* _ACTION ITEM_
Retype the opening lines of the data exactly, stopping after the line that contains "and so think". Skip every picture.

══ SOURCE INFORMATION

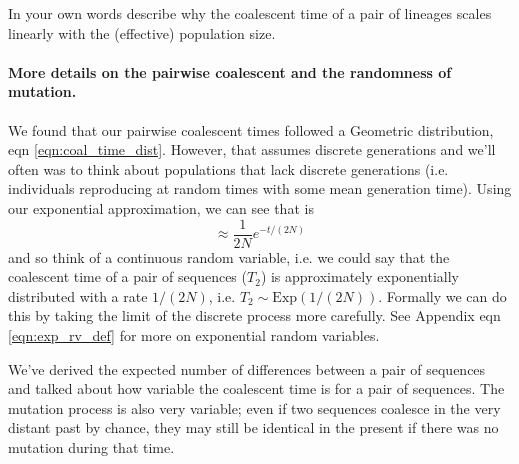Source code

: \begin{question}
In your own words describe why the coalescent time of a pair of lineages scales linearly with the (effective) population size.
\end{question}


\paragraph{More details on the pairwise coalescent and the randomness of mutation.}
We found that our pairwise coalescent times followed a Geometric distribution, eqn  \eqref{eqn:coal_time_dist}. However, that assumes discrete generations and we'll often was to think about populations that lack discrete generations (i.e. individuals reproducing at random times with some mean generation time). Using our exponential approximation, we can see  that is
\begin{equation}
\approx \frac{1}{2N} e^{-t/(2N)}
\end{equation}
and so think of  a continuous random variable, i.e. we could say that the coalescent time of a pair of sequences ($T_2$) is approximately exponentially distributed with a rate $1/(2N)$, i.e. $T_2 \sim \text{Exp}\left( 1/(2N) \right)$. Formally we can do this by taking the limit of the discrete process more carefully. See Appendix eqn \eqref{eqn:exp_rv_def} for more on exponential random variables. 

We've derived the expected number of differences between a pair of sequences and talked about how variable the coalescent time is for a pair of sequences. The mutation process is also very variable; even if two sequences coalesce in the very distant past by chance, they may still be identical in the present if there was no mutation during that time.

════

* _EXERCISE ANSWER_
Source code

: \begin{question}
In your own words describe why the coalescent time of a pair of lineages scales linearly with the (effective) population size.
\end{question}


\paragraph{More details on the pairwise coalescent and the randomness of mutation.}
We found that our pairwise coalescent times followed a Geometric distribution, eqn  \eqref{eqn:coal_time_dist}. However, that assumes discrete generations and we'll often was to think about populations that lack discrete generations (i.e. individuals reproducing at random times with some mean generation time). Using our exponential approximation, we can see  that is
\begin{equation}
\approx \frac{1}{2N} e^{-t/(2N)}
\end{equation}
and so think of  a continuous random variable, i.e. we could say that the coalescent time of a pair of sequences ($T_2$) is approximately exponentially distributed with a rate $1/(2N)$, i.e. $T_2 \sim \text{Exp}\left( 1/(2N) \right)$. Formally we can do this by taking the limit of the discrete process more carefully. See Appendix eqn \eqref{eqn:exp_rv_def} for more on exponential random variables. 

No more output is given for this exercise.